**YOUR INSTRUCTIONS:** The part below that opens with the line containing "PUT /articles - updates existing article" and closes with the line containing "On successful retrieval, the" should be copied exactly, minus any pictures.

Plain-text document sources
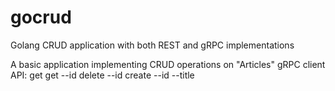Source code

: # gocrud
Golang CRUD application with both REST and gRPC implementations

A basic application implementing CRUD operations on "Articles"
gRPC client API: get
get --id <id>
delete --id <id>
create --id <id> --title <title> --content <content>

REST API:
GET /articles
GET /articles/<id>
DELETE /articles/<id>
POST /articles - creates new article
PUT /articles - updates existing article
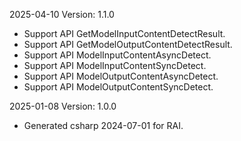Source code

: 2025-04-10 Version: 1.1.0
- Support API GetModelInputContentDetectResult.
- Support API GetModelOutputContentDetectResult.
- Support API ModelInputContentAsyncDetect.
- Support API ModelInputContentSyncDetect.
- Support API ModelOutputContentAsyncDetect.
- Support API ModelOutputContentSyncDetect.


2025-01-08 Version: 1.0.0
- Generated csharp 2024-07-01 for RAI.

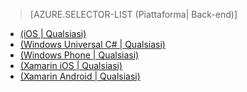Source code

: ﻿> [AZURE.SELECTOR-LIST (Piattaforma| Back-end)]
- [(iOS | Qualsiasi)](../articles/mobile-services-ios-get-started-offline-data.md)
- [(Windows Universal C# | Qualsiasi)](../articles/mobile-services-windows-store-dotnet-get-started-offline-data.md)
- [(Windows Phone | Qualsiasi)](../articles/mobile-services-windows-phone-get-started-offline-data.md)
- [(Xamarin iOS | Qualsiasi)](../articles/mobile-services-xamarin-ios-get-started-offline-data.md)
- [(Xamarin Android | Qualsiasi)](../articles/mobile-services-xamarin-android-get-started-offline-data.md)

<!--HONumber=49-->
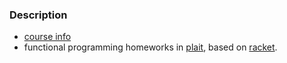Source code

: ### Description
- [course info](https://my.eng.utah.edu/~cs3520/f20/)
- functional programming homeworks in [plait](https://docs.racket-lang.org/plait/index.html), based on [racket](https://racket-lang.org/).

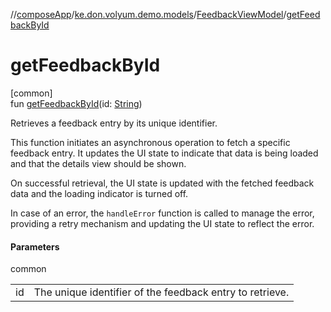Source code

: //[composeApp](../../../index.md)/[ke.don.volyum.demo.models](../index.md)/[FeedbackViewModel](index.md)/[getFeedbackById](get-feedback-by-id.md)

# getFeedbackById

[common]\
fun [getFeedbackById](get-feedback-by-id.md)(id: [String](https://kotlinlang.org/api/core/kotlin-stdlib/kotlin/-string/index.html))

Retrieves a feedback entry by its unique identifier.

This function initiates an asynchronous operation to fetch a specific feedback entry. It updates the UI state to indicate that data is being loaded and that the details view should be shown.

On successful retrieval, the UI state is updated with the fetched feedback data and the loading indicator is turned off.

In case of an error, the `handleError` function is called to manage the error, providing a retry mechanism and updating the UI state to reflect the error.

#### Parameters

common

| | |
|---|---|
| id | The unique identifier of the feedback entry to retrieve. |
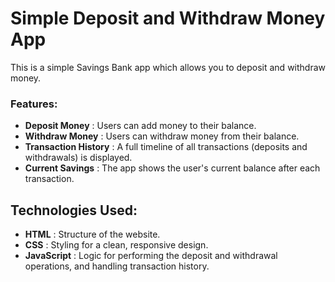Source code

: # Simple Deposit and Withdraw Money App

This is a simple Savings Bank app which allows you to deposit and withdraw money.

### Features:

- **Deposit Money** : Users can add money to their balance.
- **Withdraw Money** : Users can withdraw money from their balance.
- **Transaction History** : A full timeline of all transactions (deposits and withdrawals) is displayed.
- **Current Savings** : The app shows the user's current balance after each transaction.

## Technologies Used:
  
- **HTML** : Structure of the website.
- **CSS** : Styling for a clean, responsive design.
- **JavaScript** : Logic for performing the deposit and withdrawal operations, and handling transaction history.
 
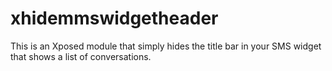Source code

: xhidemmswidgetheader
====================
This is an Xposed module that simply hides the title bar in your SMS widget that shows a list of conversations.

**TASK OUTPUT:**
PUT /articles - updates existing article
Source code

: 2025-04-10 Version: 1.1.0
- Support API GetModelInputContentDetectResult.
- Support API GetModelOutputContentDetectResult.
- Support API ModelInputContentAsyncDetect.
- Support API ModelInputContentSyncDetect.
- Support API ModelOutputContentAsyncDetect.
- Support API ModelOutputContentSyncDetect.


2025-01-08 Version: 1.0.0
- Generated csharp 2024-07-01 for RAI.

Source code

: ﻿> [AZURE.SELECTOR-LIST (Piattaforma| Back-end)]
- [(iOS | Qualsiasi)](../articles/mobile-services-ios-get-started-offline-data.md)
- [(Windows Universal C# | Qualsiasi)](../articles/mobile-services-windows-store-dotnet-get-started-offline-data.md)
- [(Windows Phone | Qualsiasi)](../articles/mobile-services-windows-phone-get-started-offline-data.md)
- [(Xamarin iOS | Qualsiasi)](../articles/mobile-services-xamarin-ios-get-started-offline-data.md)
- [(Xamarin Android | Qualsiasi)](../articles/mobile-services-xamarin-android-get-started-offline-data.md)

<!--HONumber=49-->
Source code

: ### Description
- [course info](https://my.eng.utah.edu/~cs3520/f20/)
- functional programming homeworks in [plait](https://docs.racket-lang.org/plait/index.html), based on [racket](https://racket-lang.org/).

Source code

: //[composeApp](../../../index.md)/[ke.don.volyum.demo.models](../index.md)/[FeedbackViewModel](index.md)/[getFeedbackById](get-feedback-by-id.md)

# getFeedbackById

[common]\
fun [getFeedbackById](get-feedback-by-id.md)(id: [String](https://kotlinlang.org/api/core/kotlin-stdlib/kotlin/-string/index.html))

Retrieves a feedback entry by its unique identifier.

This function initiates an asynchronous operation to fetch a specific feedback entry. It updates the UI state to indicate that data is being loaded and that the details view should be shown.

On successful retrieval, the UI state is updated with the fetched feedback data and the loading indicator is turned off.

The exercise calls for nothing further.